Metric number theory, diophantine approximation, and the probabilistic method provides many such examples.
Example 1: It is known that for almost all real numbers (all except a set of Lebesgue measure zero), the denominator of the $n$-th convergent $q_n$ satisfies $\lim_{n \rightarrow \infty} q_n^{1/n} = \exp(\pi^2/(12 \log 2))$. However, as noted in my question here, it seems difficult to produce many examples. Standard numbers such as $\pi$ or any algebraic number of degree larger than 2 are conjectured to have this property, but it cannot be proved.

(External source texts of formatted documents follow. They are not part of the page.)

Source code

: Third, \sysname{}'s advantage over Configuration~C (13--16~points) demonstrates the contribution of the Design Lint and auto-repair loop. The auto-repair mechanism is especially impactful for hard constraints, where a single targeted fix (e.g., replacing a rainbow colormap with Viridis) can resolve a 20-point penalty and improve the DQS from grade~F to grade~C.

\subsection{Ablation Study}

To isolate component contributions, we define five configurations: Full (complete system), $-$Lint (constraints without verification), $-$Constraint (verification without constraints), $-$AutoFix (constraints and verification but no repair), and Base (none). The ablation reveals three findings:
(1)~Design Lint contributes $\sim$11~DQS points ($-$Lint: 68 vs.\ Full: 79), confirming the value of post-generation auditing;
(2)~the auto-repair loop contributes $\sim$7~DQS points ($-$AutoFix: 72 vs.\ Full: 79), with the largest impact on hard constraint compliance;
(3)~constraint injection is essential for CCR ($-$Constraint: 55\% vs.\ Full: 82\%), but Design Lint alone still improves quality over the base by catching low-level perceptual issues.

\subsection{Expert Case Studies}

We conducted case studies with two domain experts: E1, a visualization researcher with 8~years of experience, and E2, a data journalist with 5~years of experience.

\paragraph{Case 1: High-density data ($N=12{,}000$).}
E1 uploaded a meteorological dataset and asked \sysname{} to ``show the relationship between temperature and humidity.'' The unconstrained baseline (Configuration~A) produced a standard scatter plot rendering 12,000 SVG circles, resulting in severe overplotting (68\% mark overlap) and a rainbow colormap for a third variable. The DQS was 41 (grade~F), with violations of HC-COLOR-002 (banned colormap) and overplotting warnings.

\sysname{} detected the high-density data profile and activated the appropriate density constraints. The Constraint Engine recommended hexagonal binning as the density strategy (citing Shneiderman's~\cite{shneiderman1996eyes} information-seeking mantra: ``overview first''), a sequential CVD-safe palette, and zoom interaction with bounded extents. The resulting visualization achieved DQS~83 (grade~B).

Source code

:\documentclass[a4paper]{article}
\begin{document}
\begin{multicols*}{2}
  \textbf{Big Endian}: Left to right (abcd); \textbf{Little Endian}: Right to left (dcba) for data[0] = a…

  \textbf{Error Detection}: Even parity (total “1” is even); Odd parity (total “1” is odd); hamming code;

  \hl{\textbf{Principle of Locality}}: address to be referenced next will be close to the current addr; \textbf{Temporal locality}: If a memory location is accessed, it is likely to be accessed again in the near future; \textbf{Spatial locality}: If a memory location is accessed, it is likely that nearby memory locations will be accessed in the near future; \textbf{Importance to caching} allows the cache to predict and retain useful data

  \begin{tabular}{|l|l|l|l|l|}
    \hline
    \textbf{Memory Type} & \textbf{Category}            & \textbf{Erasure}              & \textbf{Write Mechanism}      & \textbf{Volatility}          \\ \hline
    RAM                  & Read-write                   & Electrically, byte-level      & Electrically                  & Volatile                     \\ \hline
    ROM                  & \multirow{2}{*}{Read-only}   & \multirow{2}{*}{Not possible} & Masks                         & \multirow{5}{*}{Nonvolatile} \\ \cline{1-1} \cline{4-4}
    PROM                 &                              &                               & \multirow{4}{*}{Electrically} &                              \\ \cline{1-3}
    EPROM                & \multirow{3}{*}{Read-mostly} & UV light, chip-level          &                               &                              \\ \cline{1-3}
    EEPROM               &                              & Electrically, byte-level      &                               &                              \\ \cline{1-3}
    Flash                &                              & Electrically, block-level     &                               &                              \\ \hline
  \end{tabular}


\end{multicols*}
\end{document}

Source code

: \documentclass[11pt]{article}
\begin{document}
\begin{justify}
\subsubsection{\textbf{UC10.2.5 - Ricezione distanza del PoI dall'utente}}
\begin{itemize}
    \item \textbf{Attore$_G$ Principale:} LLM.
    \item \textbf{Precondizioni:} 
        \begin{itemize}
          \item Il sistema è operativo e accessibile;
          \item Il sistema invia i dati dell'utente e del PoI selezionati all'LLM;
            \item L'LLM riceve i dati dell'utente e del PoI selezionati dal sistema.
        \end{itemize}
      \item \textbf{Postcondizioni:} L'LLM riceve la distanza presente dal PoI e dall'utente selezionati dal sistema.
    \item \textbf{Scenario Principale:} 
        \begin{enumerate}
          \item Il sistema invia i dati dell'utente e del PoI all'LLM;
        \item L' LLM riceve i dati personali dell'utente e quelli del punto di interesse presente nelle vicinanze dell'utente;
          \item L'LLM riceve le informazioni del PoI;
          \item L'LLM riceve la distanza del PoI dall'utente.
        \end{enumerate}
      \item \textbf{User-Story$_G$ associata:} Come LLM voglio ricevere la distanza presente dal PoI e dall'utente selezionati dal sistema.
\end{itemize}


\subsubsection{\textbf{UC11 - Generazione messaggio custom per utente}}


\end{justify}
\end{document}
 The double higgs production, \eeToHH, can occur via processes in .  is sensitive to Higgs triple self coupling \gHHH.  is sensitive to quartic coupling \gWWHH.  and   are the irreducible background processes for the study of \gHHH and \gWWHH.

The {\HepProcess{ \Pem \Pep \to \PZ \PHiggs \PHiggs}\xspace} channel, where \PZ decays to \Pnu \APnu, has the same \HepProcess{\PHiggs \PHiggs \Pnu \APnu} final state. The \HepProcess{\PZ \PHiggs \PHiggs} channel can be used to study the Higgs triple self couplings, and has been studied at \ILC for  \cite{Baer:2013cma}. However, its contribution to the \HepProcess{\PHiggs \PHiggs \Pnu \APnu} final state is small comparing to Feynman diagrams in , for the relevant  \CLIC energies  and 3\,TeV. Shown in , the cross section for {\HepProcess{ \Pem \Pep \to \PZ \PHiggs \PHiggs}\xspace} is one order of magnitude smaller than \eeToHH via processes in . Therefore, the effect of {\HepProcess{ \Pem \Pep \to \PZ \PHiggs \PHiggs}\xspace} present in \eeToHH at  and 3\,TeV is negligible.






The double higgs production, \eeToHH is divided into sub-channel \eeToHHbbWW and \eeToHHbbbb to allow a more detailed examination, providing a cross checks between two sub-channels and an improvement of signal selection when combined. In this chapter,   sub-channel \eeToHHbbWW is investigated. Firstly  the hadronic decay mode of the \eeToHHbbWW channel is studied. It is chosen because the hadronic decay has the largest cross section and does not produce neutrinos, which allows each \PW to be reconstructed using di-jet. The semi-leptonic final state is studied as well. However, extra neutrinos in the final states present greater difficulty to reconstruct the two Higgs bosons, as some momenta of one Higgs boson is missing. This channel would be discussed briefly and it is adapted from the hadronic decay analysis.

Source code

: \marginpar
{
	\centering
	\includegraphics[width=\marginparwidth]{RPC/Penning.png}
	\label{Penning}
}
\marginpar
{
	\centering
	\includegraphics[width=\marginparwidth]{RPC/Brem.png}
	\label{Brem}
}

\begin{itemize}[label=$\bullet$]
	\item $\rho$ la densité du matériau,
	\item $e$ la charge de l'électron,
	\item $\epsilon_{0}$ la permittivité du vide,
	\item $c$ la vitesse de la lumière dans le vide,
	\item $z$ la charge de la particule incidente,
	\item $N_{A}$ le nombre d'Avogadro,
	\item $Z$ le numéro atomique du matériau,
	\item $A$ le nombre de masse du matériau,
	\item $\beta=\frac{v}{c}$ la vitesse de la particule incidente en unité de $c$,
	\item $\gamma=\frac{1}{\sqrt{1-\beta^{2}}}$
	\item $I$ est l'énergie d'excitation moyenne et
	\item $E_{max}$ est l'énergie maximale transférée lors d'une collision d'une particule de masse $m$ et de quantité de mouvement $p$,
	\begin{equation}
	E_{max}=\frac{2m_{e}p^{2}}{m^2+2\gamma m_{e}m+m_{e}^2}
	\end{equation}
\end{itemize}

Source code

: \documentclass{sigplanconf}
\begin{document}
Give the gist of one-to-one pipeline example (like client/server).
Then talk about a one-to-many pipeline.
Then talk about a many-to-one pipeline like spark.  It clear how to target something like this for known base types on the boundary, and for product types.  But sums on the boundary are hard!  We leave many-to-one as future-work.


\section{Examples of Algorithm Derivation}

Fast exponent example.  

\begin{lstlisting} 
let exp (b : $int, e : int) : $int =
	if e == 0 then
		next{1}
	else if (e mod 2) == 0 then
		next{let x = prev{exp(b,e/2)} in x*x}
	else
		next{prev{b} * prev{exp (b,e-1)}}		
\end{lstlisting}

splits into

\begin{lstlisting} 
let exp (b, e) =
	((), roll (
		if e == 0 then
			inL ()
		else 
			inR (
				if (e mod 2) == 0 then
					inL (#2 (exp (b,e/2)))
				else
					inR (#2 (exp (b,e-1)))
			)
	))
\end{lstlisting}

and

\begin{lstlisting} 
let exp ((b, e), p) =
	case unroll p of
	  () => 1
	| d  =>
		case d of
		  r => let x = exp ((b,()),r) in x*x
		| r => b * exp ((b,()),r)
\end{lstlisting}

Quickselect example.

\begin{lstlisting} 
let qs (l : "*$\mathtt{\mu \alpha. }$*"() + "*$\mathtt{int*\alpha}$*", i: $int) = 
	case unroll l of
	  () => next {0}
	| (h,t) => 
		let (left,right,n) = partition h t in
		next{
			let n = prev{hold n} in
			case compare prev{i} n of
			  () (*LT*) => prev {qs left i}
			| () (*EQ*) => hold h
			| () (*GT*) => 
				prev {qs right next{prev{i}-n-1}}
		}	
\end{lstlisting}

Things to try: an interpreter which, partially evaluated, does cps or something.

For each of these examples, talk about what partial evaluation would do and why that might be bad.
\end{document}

Example 2: Any example generated by the (infinite) probabilistic method of Erdos. For instance, it is known that there exists a subset $B \subset \mathbb{N}$ with the property that every sufficiently large number $n$ may be written as a sum of at most 2 elements of $B$, and that the representation function $R(n)$ of the number of ways of writing $n$ as a sum of at most two elements of $B$ satisfies $R(n) = \Theta(\log n)$. To date, no explicit example of such a $B$ is known.
Example 3: Similar to example 2, it is known that a suitable random set satisfies the result of the Gauss circle problem, but it not known whether the squares themselves have that property.
Example 4: In my question asking for whether one can prove the existence or non-existence of curves of low degrees on algebraic varieties of higher dimension, the answer received is that it's doable in 'general' surfaces, but very hard to do for any specific variety.